Luuk Van Middelaar : « Un espace, pas un lieu »
Le Point : Lors de la parution de votre livre « Le passage à l’Europe » (Gallimard), en pleine tempête monétaire, vous expliquiez que l’Europe s’est forgée par des moments de rupture. Dans cette perspective, le Brexit n’est-il pas une chance ? Luuk Van Middelaar :
Le Brexit est avant tout un danger. Il libère des forces destructrices. D’abord à l’intérieur de l’Etat sortant (implosion des deux grands partis, sortie possible de l’Ecosse, etc.), puis pour les 27 Etats qui restent dans l’Union. Pour eux, le départ britannique constitue une amputation, non un coup mortel pourvu que nos dirigeants maîtrisent les forces destructrices ainsi libérées. Cela ne se fait pas avec des déclarations, mais avec de vraies initiatives, paroles et actes. Je ne crois pas du tout à la thèse « plus de bâtons britanniques dans la roue européenne, bon débarras ». Quelle illusion ! Regardez les faits. Les Anglais ne sont ni dans l’euro ni dans Schengen. Par conséquent, leur départ ne nous avance en rien pour surmonter les deux grandes crises du moment.
Raymond Aron parlait d’« optimisme catastrophique » par rapport au marxisme. Certains cercles bruxellois tombent dans cet excès. Je prends un exemple. Ce n’est franchement pas le moment, après le départ de la British Army, de se mettre à parler d’une « armée européenne ». Cela attise précisément l’inquiétude des peuples européens de voir leurs identité et souveraineté mises à mal par Bruxelles. En revanche, les gens reconnaissent parfaitement que l’Europe doit faire davantage pour la sécurité à nos frontières extérieures communes.
François Hollande a déclaré que « l’Europe, c’est une idée : la liberté, la tolérance, la paix ». Ces valeurs ne sont pas propres à l’Europe… On a le sentiment qu’elle est incapable de se définir. N’est-ce pas la principale raison de son rejet grandissant par les peuples ?
Oui, l’identité européenne semble se réduire à une imperceptible membrane entre la pluralité intérieure et un doux universalisme extérieur. Il est donc difficile de s’y identifier. Paradoxalement, nos valeurs, notre mode de vie semblent avant tout attirer ceux LUUK VAN MIDDELAAR qui vivent en dehors de l’Europe : pensez aux migrants, aux réfugiés ou aux manifestants brandissant des drapeaux européens sur la place Maïdan, à Kiev. Ils savent très bien ce qu’ils y cherchent. Le rejet des peuples tient sans doute davantage à ce que l’Europe a procuré la liberté de mouvement sans offrir de protection équivalente. Pour citer Michel de Certeau : l’Europe est devenue un espace mais pas un lieu. Du coup, c’est un projet pour ceux qui voyagent, moins pour ceux qui restent chez eux, c’est-à-dire l’immense majorité des gens. Pour profiter des bienfaits de l’UE, il faut avoir la bougeotte. En termes sociologiques, ce sont les riches, d’une part, les très pauvres, d’autre part, ceux qui y gagnent et ceux qui de toute façon n’ont rien à perdre.

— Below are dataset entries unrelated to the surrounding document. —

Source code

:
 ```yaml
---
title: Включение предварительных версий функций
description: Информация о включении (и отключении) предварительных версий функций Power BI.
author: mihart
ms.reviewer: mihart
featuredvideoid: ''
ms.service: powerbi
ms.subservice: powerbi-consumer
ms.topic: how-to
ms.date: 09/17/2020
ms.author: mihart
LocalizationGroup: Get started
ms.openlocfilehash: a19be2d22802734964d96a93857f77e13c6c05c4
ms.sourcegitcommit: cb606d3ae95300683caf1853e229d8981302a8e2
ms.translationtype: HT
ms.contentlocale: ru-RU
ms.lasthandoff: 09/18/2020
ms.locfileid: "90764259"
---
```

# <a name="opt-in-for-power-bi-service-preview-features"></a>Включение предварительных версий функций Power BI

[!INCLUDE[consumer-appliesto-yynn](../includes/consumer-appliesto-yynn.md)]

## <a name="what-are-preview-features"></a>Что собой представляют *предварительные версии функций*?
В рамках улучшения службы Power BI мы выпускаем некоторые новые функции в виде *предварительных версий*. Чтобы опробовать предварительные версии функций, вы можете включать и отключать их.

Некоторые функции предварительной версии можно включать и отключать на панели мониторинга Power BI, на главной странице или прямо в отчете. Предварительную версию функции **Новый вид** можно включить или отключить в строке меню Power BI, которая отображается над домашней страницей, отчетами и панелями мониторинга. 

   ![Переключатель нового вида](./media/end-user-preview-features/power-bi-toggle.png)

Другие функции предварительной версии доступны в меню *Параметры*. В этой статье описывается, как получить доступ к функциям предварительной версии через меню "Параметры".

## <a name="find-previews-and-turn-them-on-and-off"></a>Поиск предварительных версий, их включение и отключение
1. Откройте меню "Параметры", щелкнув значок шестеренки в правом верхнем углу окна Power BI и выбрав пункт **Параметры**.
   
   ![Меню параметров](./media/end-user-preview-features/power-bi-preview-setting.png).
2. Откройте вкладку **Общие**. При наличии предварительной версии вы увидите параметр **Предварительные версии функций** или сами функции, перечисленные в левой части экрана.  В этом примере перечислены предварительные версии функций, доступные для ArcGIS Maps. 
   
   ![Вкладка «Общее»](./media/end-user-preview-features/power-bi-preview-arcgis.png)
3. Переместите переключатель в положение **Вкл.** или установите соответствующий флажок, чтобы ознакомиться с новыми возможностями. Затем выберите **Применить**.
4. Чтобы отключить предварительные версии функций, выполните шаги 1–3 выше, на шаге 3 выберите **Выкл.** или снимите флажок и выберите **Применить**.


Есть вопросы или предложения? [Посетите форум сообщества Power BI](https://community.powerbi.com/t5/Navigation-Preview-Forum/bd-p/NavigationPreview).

Vous êtes historien et vous fondez donc vos analyses sur le temps long. La crise que traverse l’Europe a-t-elle eu un précédent dans l’Histoire ?

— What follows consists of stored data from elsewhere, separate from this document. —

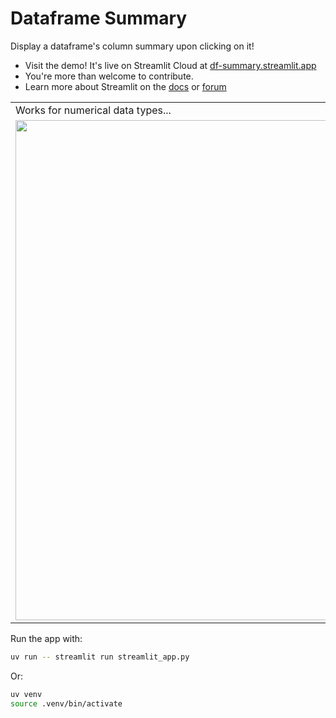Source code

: # Dataframe Summary

Display a dataframe's column summary upon clicking on it! 

- Visit the demo! It's live on Streamlit Cloud at [df-summary.streamlit.app](https://df-summary.streamlit.app)
- You're more than welcome to contribute.
- Learn more about Streamlit on the [docs](https://docs.streamlit.io) or [forum](https://discuss.streamlit.io)

<table border="0">
   <tr>
     <td>Works for numerical data types...</td>
     <td>...as well as categorical and others!</td>
     <td>Display in <a href="https://docs.streamlit.io/develop/api-reference/execution-flow/st.dialog"> st.dialog </a> if you prefer! </td>
   </tr>
   <tr>
     <td><img src="https://github.com/user-attachments/assets/8a279290-7b47-451c-9889-6bbc4f4aa68c" width="800"></td>
     <td><img src="https://github.com/user-attachments/assets/2ac25a19-895b-436b-b40c-56ee7456e41d" width="800"></td> 
     <td><img src="https://github.com/user-attachments/assets/fa292755-092a-4e33-8a37-426777d5124d" width="800"></td> 
   </tr>
</table>

Run the app with:
```sh
uv run -- streamlit run streamlit_app.py
```

Or:
```sh
uv venv
source .venv/bin/activate
```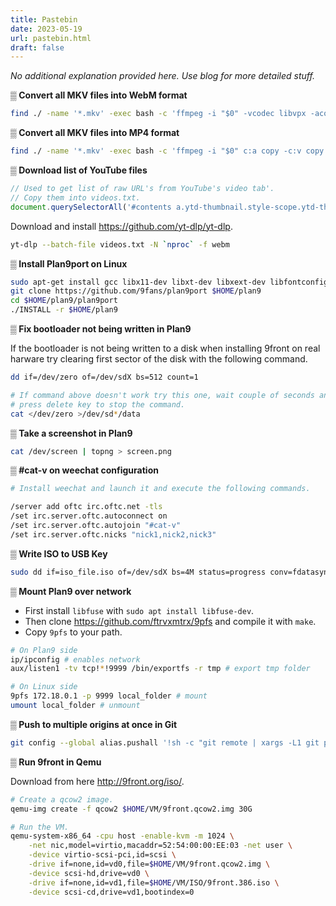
 ```yaml
---
title: Pastebin
date: 2023-05-19
url: pastebin.html
draft: false
---
```


*No additional explanation provided here. Use blog for more detailed stuff.*

**▒ Convert all MKV files into WebM format**

```sh
find ./ -name '*.mkv' -exec bash -c 'ffmpeg -i "$0" -vcodec libvpx -acodec libvorbis -cpu-used 5 -threads 8 "${0%%.mp4}.webm"' {} \;
```

**▒ Convert all MKV files into MP4 format**

```sh
find ./ -name '*.mkv' -exec bash -c 'ffmpeg -i "$0" c:a copy -c:v copy -cpu-used 5 -threads 8 "${0%%.mp4}.mp4"' {} \;
```

**▒ Download list of YouTube files**

```js
// Used to get list of raw URL's from YouTube's video tab'.
// Copy them into videos.txt.
document.querySelectorAll('#contents a.ytd-thumbnail.style-scope.ytd-thumbnail').forEach(el => console.log(el.href))
```

Download and install https://github.com/yt-dlp/yt-dlp.

```sh
yt-dlp --batch-file videos.txt -N `nproc` -f webm
```

**▒ Install Plan9port on Linux**

```sh
sudo apt-get install gcc libx11-dev libxt-dev libxext-dev libfontconfig1-dev
git clone https://github.com/9fans/plan9port $HOME/plan9
cd $HOME/plan9/plan9port
./INSTALL -r $HOME/plan9
```

**▒ Fix bootloader not being written in Plan9**

If the bootloader is not being written to a disk when installing 9front on
real harware try clearing first sector of the disk with the following command.

```sh
dd if=/dev/zero of=/dev/sdX bs=512 count=1

# If command above doesn't work try this one, wait couple of seconds and
# press delete key to stop the command.
cat </dev/zero >/dev/sd*/data
```

**▒ Take a screenshot in Plan9**

```sh
cat /dev/screen | topng > screen.png
```

**▒ #cat-v on weechat configuration**

```sh
# Install weechat and launch it and execute the following commands.

/server add oftc irc.oftc.net -tls
/set irc.server.oftc.autoconnect on
/set irc.server.oftc.autojoin "#cat-v"
/set irc.server.oftc.nicks "nick1,nick2,nick3"
```

**▒ Write ISO to USB Key**

```sh
sudo dd if=iso_file.iso of=/dev/sdX bs=4M status=progress conv=fdatasync
```

**▒ Mount Plan9 over network**

- First install `libfuse` with `sudo apt install libfuse-dev`.
- Then clone https://github.com/ftrvxmtrx/9pfs and compile it with `make`.
- Copy `9pfs` to your path.

```sh
# On Plan9 side
ip/ipconfig # enables network
aux/listen1 -tv tcp!*!9999 /bin/exportfs -r tmp # export tmp folder

# On Linux side
9pfs 172.18.0.1 -p 9999 local_folder # mount
umount local_folder # unmount
```

**▒ Push to multiple origins at once in Git**

```sh
git config --global alias.pushall '!sh -c "git remote | xargs -L1 git push --all"'
```

**▒ Run 9front in Qemu**

Download from here http://9front.org/iso/.

```sh
# Create a qcow2 image.
qemu-img create -f qcow2 $HOME/VM/9front.qcow2.img 30G

# Run the VM.
qemu-system-x86_64 -cpu host -enable-kvm -m 1024 \
    -net nic,model=virtio,macaddr=52:54:00:00:EE:03 -net user \
    -device virtio-scsi-pci,id=scsi \
    -drive if=none,id=vd0,file=$HOME/VM/9front.qcow2.img \
    -device scsi-hd,drive=vd0 \
    -drive if=none,id=vd1,file=$HOME/VM/ISO/9front.386.iso \
    -device scsi-cd,drive=vd1,bootindex=0
```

En termes de temps long, nous vivons plutôt une crise de la mondialisation qu’une crise de l’UE. Les classes moyennes ne croient plus que l’économie ouverte constitue un bon deal pour elles. Trump attire le même électorat que le vote en faveur du Brexit, à savoir la classe moyenne, qui ne supporte plus les frontières ouvertes. Cela mène à une reconfiguration de l’échiquier politique. De façon révélatrice, en France, on reproche avant tout à l’UE d’être le cheval de Troie de la mondialisation plutôt qu’un rempart. L’Union devra trouver une réponse crédible à ce sentiment, et vite.
Croyez-vous possible un effondrement de l’Europe ?
Les forces qui tiennent les pays de l’UE ensemble sont plus fortes que ce qu’on voit. Mais l’avenir est par définition ouvert, donc un effondrement n’est pas impossible. Le grand changement, c’est qu’on ne peut plus faire de politique européenne sans les peuples. Du temps du Marché commun, on pouvait patiemment bricoler des règles entre fonctionnaires et experts, loin du public, sur la base d’un traité. Ce n’est plus possible. Prendre des décisions européennes, aujourd’hui – s’occuper de notre monnaie en crise, de nos frontières sous pression, de nos voisins imprévisibles –, c’est agir dans le moment, improviser. Ce type de décisions ne relève plus de la technocratie, mais du jugement politique. Cela demande de faire appel à un public qui peut aussi dire non
« Nos valeurs, notre mode de vie semblent avant tout attirer ceux qui vivent en dehors de l’Europe. »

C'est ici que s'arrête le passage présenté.